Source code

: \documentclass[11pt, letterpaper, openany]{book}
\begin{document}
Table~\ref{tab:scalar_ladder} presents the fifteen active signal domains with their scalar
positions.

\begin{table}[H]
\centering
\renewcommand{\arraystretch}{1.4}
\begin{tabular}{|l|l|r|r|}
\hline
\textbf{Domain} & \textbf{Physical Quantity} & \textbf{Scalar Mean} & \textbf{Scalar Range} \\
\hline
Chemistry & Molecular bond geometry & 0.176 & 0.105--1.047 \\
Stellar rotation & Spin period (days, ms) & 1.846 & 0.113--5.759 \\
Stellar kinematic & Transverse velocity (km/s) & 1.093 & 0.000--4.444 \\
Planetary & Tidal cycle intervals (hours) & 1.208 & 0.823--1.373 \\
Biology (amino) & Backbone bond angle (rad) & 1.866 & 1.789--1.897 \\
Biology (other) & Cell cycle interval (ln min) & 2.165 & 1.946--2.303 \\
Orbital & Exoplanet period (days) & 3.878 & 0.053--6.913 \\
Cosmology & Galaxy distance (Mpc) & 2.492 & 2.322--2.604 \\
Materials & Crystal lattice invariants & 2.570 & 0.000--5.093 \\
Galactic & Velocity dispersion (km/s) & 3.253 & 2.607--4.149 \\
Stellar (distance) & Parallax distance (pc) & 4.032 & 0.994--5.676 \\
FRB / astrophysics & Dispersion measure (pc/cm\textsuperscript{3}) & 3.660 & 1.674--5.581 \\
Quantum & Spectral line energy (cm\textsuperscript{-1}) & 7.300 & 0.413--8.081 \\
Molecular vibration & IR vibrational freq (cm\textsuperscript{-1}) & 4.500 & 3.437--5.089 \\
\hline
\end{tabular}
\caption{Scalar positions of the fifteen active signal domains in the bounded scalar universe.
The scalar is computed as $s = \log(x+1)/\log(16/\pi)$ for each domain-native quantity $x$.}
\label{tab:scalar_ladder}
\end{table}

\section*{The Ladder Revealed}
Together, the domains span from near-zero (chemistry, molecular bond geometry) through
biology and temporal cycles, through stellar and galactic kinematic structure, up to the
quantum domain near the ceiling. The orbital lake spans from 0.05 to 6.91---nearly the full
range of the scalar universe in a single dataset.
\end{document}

* _WHAT YOU ARE ASKED TO DO_
Quote all of the entries verbatim.

* _EXERCISE RESPONSE_
Source code

: \documentclass[11pt, letterpaper, openany]{book}
\begin{document}
Table~\ref{tab:scalar_ladder} presents the fifteen active signal domains with their scalar
positions.

\begin{table}[H]
\centering
\renewcommand{\arraystretch}{1.4}
\begin{tabular}{|l|l|r|r|}
\hline
\textbf{Domain} & \textbf{Physical Quantity} & \textbf{Scalar Mean} & \textbf{Scalar Range} \\
\hline
Chemistry & Molecular bond geometry & 0.176 & 0.105--1.047 \\
Stellar rotation & Spin period (days, ms) & 1.846 & 0.113--5.759 \\
Stellar kinematic & Transverse velocity (km/s) & 1.093 & 0.000--4.444 \\
Planetary & Tidal cycle intervals (hours) & 1.208 & 0.823--1.373 \\
Biology (amino) & Backbone bond angle (rad) & 1.866 & 1.789--1.897 \\
Biology (other) & Cell cycle interval (ln min) & 2.165 & 1.946--2.303 \\
Orbital & Exoplanet period (days) & 3.878 & 0.053--6.913 \\
Cosmology & Galaxy distance (Mpc) & 2.492 & 2.322--2.604 \\
Materials & Crystal lattice invariants & 2.570 & 0.000--5.093 \\
Galactic & Velocity dispersion (km/s) & 3.253 & 2.607--4.149 \\
Stellar (distance) & Parallax distance (pc) & 4.032 & 0.994--5.676 \\
FRB / astrophysics & Dispersion measure (pc/cm\textsuperscript{3}) & 3.660 & 1.674--5.581 \\
Quantum & Spectral line energy (cm\textsuperscript{-1}) & 7.300 & 0.413--8.081 \\
Molecular vibration & IR vibrational freq (cm\textsuperscript{-1}) & 4.500 & 3.437--5.089 \\
\hline
\end{tabular}
\caption{Scalar positions of the fifteen active signal domains in the bounded scalar universe.
The scalar is computed as $s = \log(x+1)/\log(16/\pi)$ for each domain-native quantity $x$.}
\label{tab:scalar_ladder}
\end{table}

\section*{The Ladder Revealed}
Together, the domains span from near-zero (chemistry, molecular bond geometry) through
biology and temporal cycles, through stellar and galactic kinematic structure, up to the
quantum domain near the ceiling. The orbital lake spans from 0.05 to 6.91---nearly the full
range of the scalar universe in a single dataset.
\end{document}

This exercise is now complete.